Two years ago, planetary scientists were abuzz with the potential discovery of a subsurface lake on Mars — buried deep beneath layers of ice and dust at the planet’s south pole.
Now, new research adds more weight to that possibility, suggesting there is not just one but several briney lakes.
These aquifers would represent the first known martian bodies of liquid water — albeit extremely salty water. Taken with other recent discoveries — such as lakes beneath the surface of the dwarf planet Ceres — it is part of a growing picture that liquid water is more widespread in the solar system than previously thought.
In 2018, an Italian team of researchers announced evidence of salt water beneath the southern polar cap of Mars: the radar sounder of the ESA Mars Express orbiter had detected unusually bright, reflective patches below the ice. This, the researchers argued, could be a lake of liquid water 12 miles (20 kilometers) across that melted from the ice cap and was trapped beneath it, over a kilometer beneath the surface.
On Earth, similar lakes form beneath glaciers, where heat from the ground and the pressure of the glacier above melt some of its ice. And although Mars is too cold for pure water to remain in liquid form below its glaciers, it could do so if it were extremely salty with a much lower freezing point, the team says. This briney mixture might be filled with salts called perchlorates, dissolved from rocks.
But it wasn’t a slam-dunk case. Mars is not very geologically active, and it’s not clear whether the planet’s interior can supply the amount of heat to create a lake of that size.
Now, the team is back with a new study, published September 28 in Nature Astronomy, that they say bolsters their argument.
The team returned to data from the Mars Express radar sounder, called MARSIS (Mars Advanced Radar for Subsurface and Ionospheric Sounding). This time they analyzed a dataset of 134 radar profiles, compared to 29 in their previous study.
They also brought a new approach, adapting radar techniques used by satellites orbiting Earth to image buried geological features. Their analysis looks not just at how bright an area is but other metrics as well, such as how the signal strength varies, indicating how smooth the reflecting surface is. Previously, this method has found subglacial lakes in Antartica, Greenland, and the Canadian Arctic.
By running their analysis on sounding data collected by the spacecraft over the previously-identified bright area and comparing it to surrounding regions, the team could see major differences in their characteristics that suggested the presence of liquid water, strengthening the evidence that the original bright patch is indeed a salty lake.

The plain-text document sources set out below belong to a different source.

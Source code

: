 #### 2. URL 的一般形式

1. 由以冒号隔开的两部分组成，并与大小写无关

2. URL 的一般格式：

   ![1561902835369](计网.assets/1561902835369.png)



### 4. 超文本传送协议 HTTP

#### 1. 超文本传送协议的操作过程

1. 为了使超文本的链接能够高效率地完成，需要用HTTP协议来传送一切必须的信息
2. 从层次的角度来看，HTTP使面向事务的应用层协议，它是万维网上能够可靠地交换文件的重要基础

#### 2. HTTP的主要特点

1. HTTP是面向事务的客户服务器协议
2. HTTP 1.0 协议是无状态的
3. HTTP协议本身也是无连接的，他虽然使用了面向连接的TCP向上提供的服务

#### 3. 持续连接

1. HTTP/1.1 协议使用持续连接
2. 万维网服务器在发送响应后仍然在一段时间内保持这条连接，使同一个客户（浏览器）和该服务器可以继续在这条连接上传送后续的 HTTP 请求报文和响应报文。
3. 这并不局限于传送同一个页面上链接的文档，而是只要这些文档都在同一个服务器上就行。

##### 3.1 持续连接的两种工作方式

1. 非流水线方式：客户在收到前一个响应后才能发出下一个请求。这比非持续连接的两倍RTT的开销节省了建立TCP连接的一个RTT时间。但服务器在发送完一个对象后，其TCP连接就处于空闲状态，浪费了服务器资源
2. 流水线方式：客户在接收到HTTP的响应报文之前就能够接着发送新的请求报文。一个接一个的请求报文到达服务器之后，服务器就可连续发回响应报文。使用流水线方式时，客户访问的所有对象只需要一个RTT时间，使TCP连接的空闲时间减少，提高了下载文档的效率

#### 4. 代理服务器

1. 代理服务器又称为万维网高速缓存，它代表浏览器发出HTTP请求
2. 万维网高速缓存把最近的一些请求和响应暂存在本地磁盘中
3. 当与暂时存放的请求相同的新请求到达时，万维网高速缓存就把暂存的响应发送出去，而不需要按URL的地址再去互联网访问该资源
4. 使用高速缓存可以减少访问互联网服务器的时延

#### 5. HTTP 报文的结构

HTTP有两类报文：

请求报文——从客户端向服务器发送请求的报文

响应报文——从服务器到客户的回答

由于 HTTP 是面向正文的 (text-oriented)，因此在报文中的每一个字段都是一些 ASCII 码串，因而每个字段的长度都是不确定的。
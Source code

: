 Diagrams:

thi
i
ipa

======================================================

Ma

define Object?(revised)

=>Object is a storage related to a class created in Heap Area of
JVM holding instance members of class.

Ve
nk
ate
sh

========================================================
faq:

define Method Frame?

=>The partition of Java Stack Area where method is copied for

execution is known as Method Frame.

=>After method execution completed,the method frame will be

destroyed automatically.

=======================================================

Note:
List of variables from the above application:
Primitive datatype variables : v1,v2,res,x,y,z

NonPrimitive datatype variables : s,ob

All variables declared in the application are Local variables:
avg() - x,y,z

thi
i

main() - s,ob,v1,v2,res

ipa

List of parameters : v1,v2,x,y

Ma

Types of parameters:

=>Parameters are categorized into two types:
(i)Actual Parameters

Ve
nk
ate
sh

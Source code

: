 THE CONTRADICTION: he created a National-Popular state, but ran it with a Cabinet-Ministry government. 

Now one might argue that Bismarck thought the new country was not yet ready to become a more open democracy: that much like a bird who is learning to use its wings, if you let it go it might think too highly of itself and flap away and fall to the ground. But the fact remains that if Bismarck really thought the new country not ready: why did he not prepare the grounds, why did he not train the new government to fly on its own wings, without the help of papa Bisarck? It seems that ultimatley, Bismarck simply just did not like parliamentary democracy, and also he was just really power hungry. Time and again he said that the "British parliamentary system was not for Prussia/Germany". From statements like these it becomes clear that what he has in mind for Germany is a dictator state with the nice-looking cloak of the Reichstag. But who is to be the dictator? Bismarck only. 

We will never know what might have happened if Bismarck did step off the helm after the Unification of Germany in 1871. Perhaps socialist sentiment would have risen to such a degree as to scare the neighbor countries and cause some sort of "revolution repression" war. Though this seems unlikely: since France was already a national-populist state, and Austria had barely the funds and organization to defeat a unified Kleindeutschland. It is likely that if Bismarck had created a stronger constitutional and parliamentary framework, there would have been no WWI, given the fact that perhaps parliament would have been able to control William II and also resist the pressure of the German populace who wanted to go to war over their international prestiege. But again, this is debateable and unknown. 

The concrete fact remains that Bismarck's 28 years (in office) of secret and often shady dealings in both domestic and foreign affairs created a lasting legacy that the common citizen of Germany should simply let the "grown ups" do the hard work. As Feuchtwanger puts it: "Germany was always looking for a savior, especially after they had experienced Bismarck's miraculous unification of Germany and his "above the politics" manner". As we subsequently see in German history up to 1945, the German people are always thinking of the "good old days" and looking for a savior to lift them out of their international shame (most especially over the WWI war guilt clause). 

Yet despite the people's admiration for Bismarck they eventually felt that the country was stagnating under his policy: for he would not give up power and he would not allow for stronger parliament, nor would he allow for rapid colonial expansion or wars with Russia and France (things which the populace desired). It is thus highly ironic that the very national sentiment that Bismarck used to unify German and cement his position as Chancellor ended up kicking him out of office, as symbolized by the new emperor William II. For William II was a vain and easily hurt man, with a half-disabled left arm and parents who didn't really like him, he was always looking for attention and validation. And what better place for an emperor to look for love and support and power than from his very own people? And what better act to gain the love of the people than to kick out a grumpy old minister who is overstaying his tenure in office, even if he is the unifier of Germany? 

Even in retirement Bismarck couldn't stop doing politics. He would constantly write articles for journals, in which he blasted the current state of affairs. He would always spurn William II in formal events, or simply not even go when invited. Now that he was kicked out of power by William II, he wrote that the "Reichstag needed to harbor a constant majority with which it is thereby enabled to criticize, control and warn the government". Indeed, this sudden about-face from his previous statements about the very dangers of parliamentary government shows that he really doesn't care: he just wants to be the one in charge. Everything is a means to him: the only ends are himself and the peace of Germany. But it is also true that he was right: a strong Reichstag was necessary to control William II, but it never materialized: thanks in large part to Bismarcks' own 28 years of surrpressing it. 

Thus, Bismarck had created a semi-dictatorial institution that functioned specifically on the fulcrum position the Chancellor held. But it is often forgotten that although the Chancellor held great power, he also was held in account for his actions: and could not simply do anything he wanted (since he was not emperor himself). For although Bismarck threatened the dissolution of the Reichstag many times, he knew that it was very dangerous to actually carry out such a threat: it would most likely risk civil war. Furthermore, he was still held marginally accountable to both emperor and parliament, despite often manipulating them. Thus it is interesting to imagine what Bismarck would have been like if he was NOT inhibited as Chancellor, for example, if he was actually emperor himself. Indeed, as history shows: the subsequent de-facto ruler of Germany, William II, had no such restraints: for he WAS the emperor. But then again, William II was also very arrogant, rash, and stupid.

In addition, they spotted other, smaller areas that met their detection criteria for liquid water — or came close, suggesting they’re ponds or mucky sediments.
Life Below Mars?
The prospect of these underground, salty lakes also add an intriguing wrinkle to the debate about whether life could exist on Mars today. The extreme salt content doesn’t sound hospitable for life, but some researchers think it could be possible. A recent paper by a pair of researchers at Harvard University and the Florida Institute of Technology (FIT) also addressed the possibility of life in underground environments on Mars and even the moon.
“Extremophilic organisms are capable of growth and reproduction at low subzero temperatures,” said Harvard’s Avi Loeb, one of the study authors, in a press release. “They are found in places that are permanently cold on Earth, such as the polar regions and the deep sea, and might also exist on the moon or Mars.”
In their paper, published September 20 in The Astrophysical Journal Letters they calculate that even without the addition of salt, liquid water is possible on Mars several miles deep. And although any life at those depths would be subjected to crushing pressures from the rock above, some known single-celled organisms can survive them.
One thing is certain: actually searching for such life will require drilling technology far beyond what we are capable of sending into space at the moment. But, write Loeb and his coauthor Manasvi Lingam of FIT, NASA’s Artemis program could pave the way for such subsurface exploration by returning humans to the moon — beginning as soon as 2024.